Integrated PaaS Solutions
VMware and SpringSource plan to develop integrated platform-as-a-service (PaaS) solutions that can be hosted at customer data centers or at cloud-service providers. According to Forrester Research, the PaaS market is set to expand to $15 billion by 2016.
VMware said its solutions will allow customers to rapidly build new enterprise and Web applications. They will be able to manage these applications in the same dynamic, scalable and cost-efficient vSphere-based internal or external clouds that can also host their existing applications, providing an evolutionary path to the future.
"VMware has led the modernization of data-center infrastructures through innovative virtualization and cloud architectures, providing customers with cost savings, agility and choice," said Rod Johnson, CEO of SpringSource. "The SpringSource team and community are committed to revolutionizing the way companies build, run and manage applications. By combining forces, I'm confident that we'll be able to deliver a set of truly remarkable solutions that dramatically simplify enterprise IT."
The Value of Virtualization
The cloud is a logical, even inevitable destination for virtualization-focused vendors such as VMware, according to Charles King, principal analyst at Pund-IT. In the short term, he said, VMware gains the technologies, brain trust, and customers of a company many consider the de facto leader in Java application development tools. He added that SpringSource's well-established position as an open-source leader should strengthen VMware's efforts in related areas.

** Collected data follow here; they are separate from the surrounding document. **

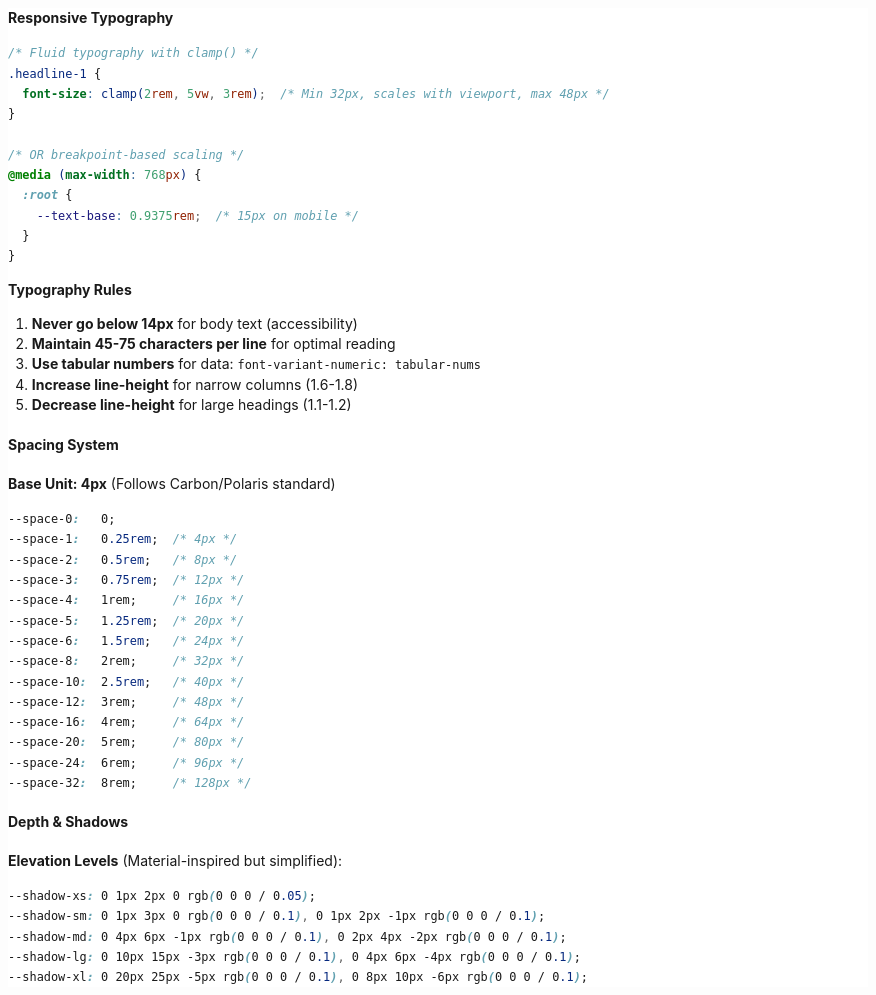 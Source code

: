 **Responsive Typography**
```css
/* Fluid typography with clamp() */
.headline-1 {
  font-size: clamp(2rem, 5vw, 3rem);  /* Min 32px, scales with viewport, max 48px */
}

/* OR breakpoint-based scaling */
@media (max-width: 768px) {
  :root {
    --text-base: 0.9375rem;  /* 15px on mobile */
  }
}
```

**Typography Rules**
1. **Never go below 14px** for body text (accessibility)
2. **Maintain 45-75 characters per line** for optimal reading
3. **Use tabular numbers** for data: `font-variant-numeric: tabular-nums`
4. **Increase line-height** for narrow columns (1.6-1.8)
5. **Decrease line-height** for large headings (1.1-1.2)

#### Spacing System

**Base Unit: 4px** (Follows Carbon/Polaris standard)

```css
--space-0:   0;
--space-1:   0.25rem;  /* 4px */
--space-2:   0.5rem;   /* 8px */
--space-3:   0.75rem;  /* 12px */
--space-4:   1rem;     /* 16px */
--space-5:   1.25rem;  /* 20px */
--space-6:   1.5rem;   /* 24px */
--space-8:   2rem;     /* 32px */
--space-10:  2.5rem;   /* 40px */
--space-12:  3rem;     /* 48px */
--space-16:  4rem;     /* 64px */
--space-20:  5rem;     /* 80px */
--space-24:  6rem;     /* 96px */
--space-32:  8rem;     /* 128px */
```

#### Depth & Shadows

**Elevation Levels** (Material-inspired but simplified):

```css
--shadow-xs: 0 1px 2px 0 rgb(0 0 0 / 0.05);
--shadow-sm: 0 1px 3px 0 rgb(0 0 0 / 0.1), 0 1px 2px -1px rgb(0 0 0 / 0.1);
--shadow-md: 0 4px 6px -1px rgb(0 0 0 / 0.1), 0 2px 4px -2px rgb(0 0 0 / 0.1);
--shadow-lg: 0 10px 15px -3px rgb(0 0 0 / 0.1), 0 4px 6px -4px rgb(0 0 0 / 0.1);
--shadow-xl: 0 20px 25px -5px rgb(0 0 0 / 0.1), 0 8px 10px -6px rgb(0 0 0 / 0.1);
```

"Over time, the company means for SpringSource to help extend the value proposition of the 'limitless' cloud to encompass Java application development," King said. "Rather than being dependent on or beholding to specific vendors, app servers, or middleware platforms, VMware envisions customers and developers leveraging flexible PaaS-based solutions to flexibly extend enterprise applications across vSphere-enabled internal and external cloud infrastructures."

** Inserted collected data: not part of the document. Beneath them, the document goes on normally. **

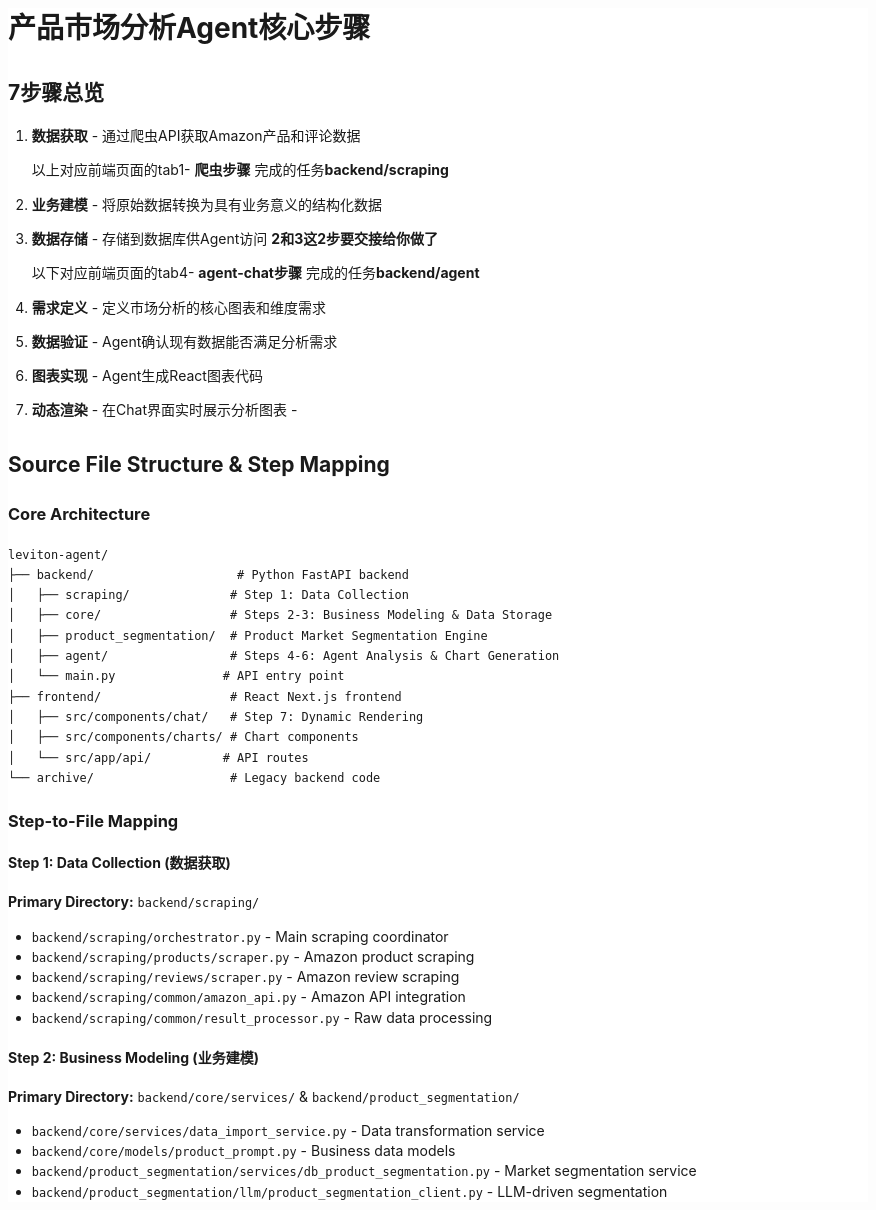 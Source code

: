 # 产品市场分析Agent核心步骤

## 7步骤总览

1. **数据获取** - 通过爬虫API获取Amazon产品和评论数据

   以上对应前端页面的tab1- **爬虫步骤** 完成的任务**backend/scraping**
2. **业务建模** - 将原始数据转换为具有业务意义的结构化数据
3. **数据存储** - 存储到数据库供Agent访问
   **2和3这2步要交接给你做了**

   以下对应前端页面的tab4- **agent-chat步骤** 完成的任务**backend/agent**
4. **需求定义** - 定义市场分析的核心图表和维度需求
5. **数据验证** - Agent确认现有数据能否满足分析需求
6. **图表实现** - Agent生成React图表代码
7. **动态渲染** - 在Chat界面实时展示分析图表 -

## Source File Structure & Step Mapping

### Core Architecture

```
leviton-agent/
├── backend/                    # Python FastAPI backend
│   ├── scraping/              # Step 1: Data Collection
│   ├── core/                  # Steps 2-3: Business Modeling & Data Storage
│   ├── product_segmentation/  # Product Market Segmentation Engine
│   ├── agent/                 # Steps 4-6: Agent Analysis & Chart Generation
│   └── main.py               # API entry point
├── frontend/                  # React Next.js frontend
│   ├── src/components/chat/   # Step 7: Dynamic Rendering
│   ├── src/components/charts/ # Chart components
│   └── src/app/api/          # API routes
└── archive/                   # Legacy backend code
```

### Step-to-File Mapping

#### Step 1: Data Collection (数据获取)
**Primary Directory:** `backend/scraping/`
- `backend/scraping/orchestrator.py` - Main scraping coordinator
- `backend/scraping/products/scraper.py` - Amazon product scraping
- `backend/scraping/reviews/scraper.py` - Amazon review scraping
- `backend/scraping/common/amazon_api.py` - Amazon API integration
- `backend/scraping/common/result_processor.py` - Raw data processing

#### Step 2: Business Modeling (业务建模)
**Primary Directory:** `backend/core/services/` & `backend/product_segmentation/`
- `backend/core/services/data_import_service.py` - Data transformation service
- `backend/core/models/product_prompt.py` - Business data models
- `backend/product_segmentation/services/db_product_segmentation.py` - Market segmentation service
- `backend/product_segmentation/llm/product_segmentation_client.py` - LLM-driven segmentation
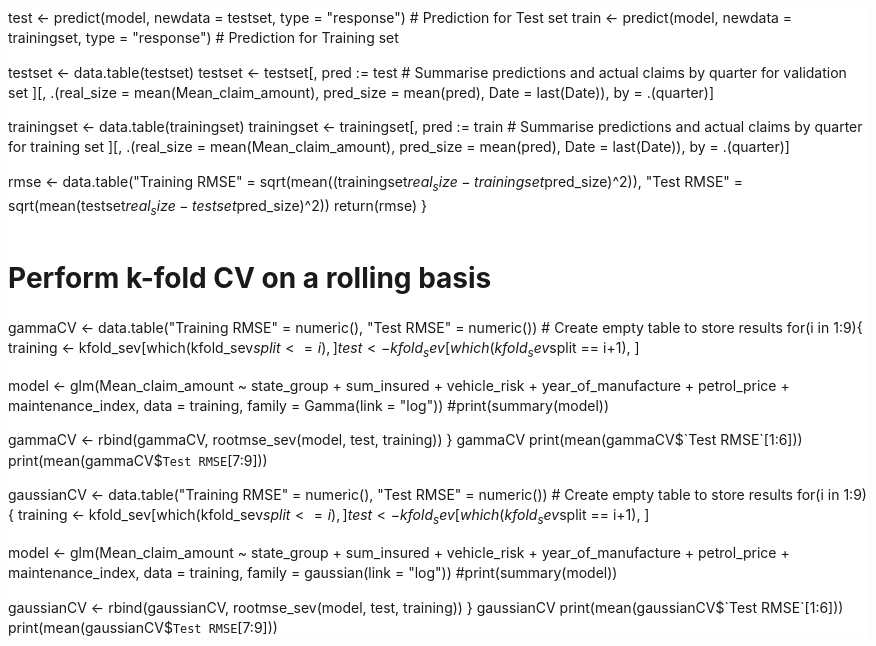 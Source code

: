   test <- predict(model, newdata = testset, type = "response")  # Prediction for Test set
  train <- predict(model, newdata = trainingset, type = "response")  # Prediction for Training set
  
  testset <- data.table(testset)
  testset <- testset[, pred := test   # Summarise predictions and actual claims by quarter for validation set
  ][, .(real_size = mean(Mean_claim_amount), pred_size = mean(pred), Date = last(Date)), by = .(quarter)]
  
  trainingset <- data.table(trainingset)
  trainingset <- trainingset[, pred := train   # Summarise predictions and actual claims by quarter for training set
  ][, .(real_size = mean(Mean_claim_amount), pred_size = mean(pred), Date = last(Date)), by = .(quarter)]
  
  rmse <- data.table("Training RMSE" = sqrt(mean((trainingset$real_size - trainingset$pred_size)^2)),
                     "Test RMSE" = sqrt(mean(testset$real_size - testset$pred_size)^2))
  return(rmse)
}


# Perform k-fold CV on a rolling basis
gammaCV <- data.table("Training RMSE" = numeric(), "Test RMSE" = numeric()) # Create empty table to store results
for(i in 1:9){
  training <- kfold_sev[which(kfold_sev$split <= i), ] 
  test <- kfold_sev[which(kfold_sev$split == i+1), ]
  
  model <- glm(Mean_claim_amount ~ state_group + sum_insured + vehicle_risk + year_of_manufacture + petrol_price + maintenance_index, 
               data = training, family = Gamma(link = "log"))
  #print(summary(model))
  
  gammaCV <- rbind(gammaCV, rootmse_sev(model, test, training))
}
gammaCV
print(mean(gammaCV$`Test RMSE`[1:6]))
print(mean(gammaCV$`Test RMSE`[7:9]))

gaussianCV <- data.table("Training RMSE" = numeric(), "Test RMSE" = numeric()) # Create empty table to store results
for(i in 1:9){
  training <- kfold_sev[which(kfold_sev$split <= i), ] 
  test <- kfold_sev[which(kfold_sev$split == i+1), ]
  
  model <- glm(Mean_claim_amount ~ state_group + sum_insured + vehicle_risk + year_of_manufacture + petrol_price + maintenance_index, 
               data = training, family = gaussian(link = "log"))
  #print(summary(model))
  
  gaussianCV <- rbind(gaussianCV, rootmse_sev(model, test, training))
}
gaussianCV
print(mean(gaussianCV$`Test RMSE`[1:6]))
print(mean(gaussianCV$`Test RMSE`[7:9]))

The question is, will enterprises buy into VMware's vision? King believes the answer is yes. He pointed to the company's enterprise clients who understand the value of virtualization and typically hunt for any edge IT can provide.
Many of those companies are deeply involved in application efforts and should find easing development, deployment and management processes highly attractive, he said. The same goes for developers focused on the enterprise market.
"Of the challenges VMware is likely to face, questions around security and reliability seem the most significant, particularly as regards the company's focus on blending internal and external cloud resources," King said. "Visionary rhetoric is seldom in short supply in the IT industry, but at the end of the day companies simply want IT to do its job with minimal fuss and less risk."
If VMware can address these issues adequately, King said, many virtualization clients will eventually come along for the ride.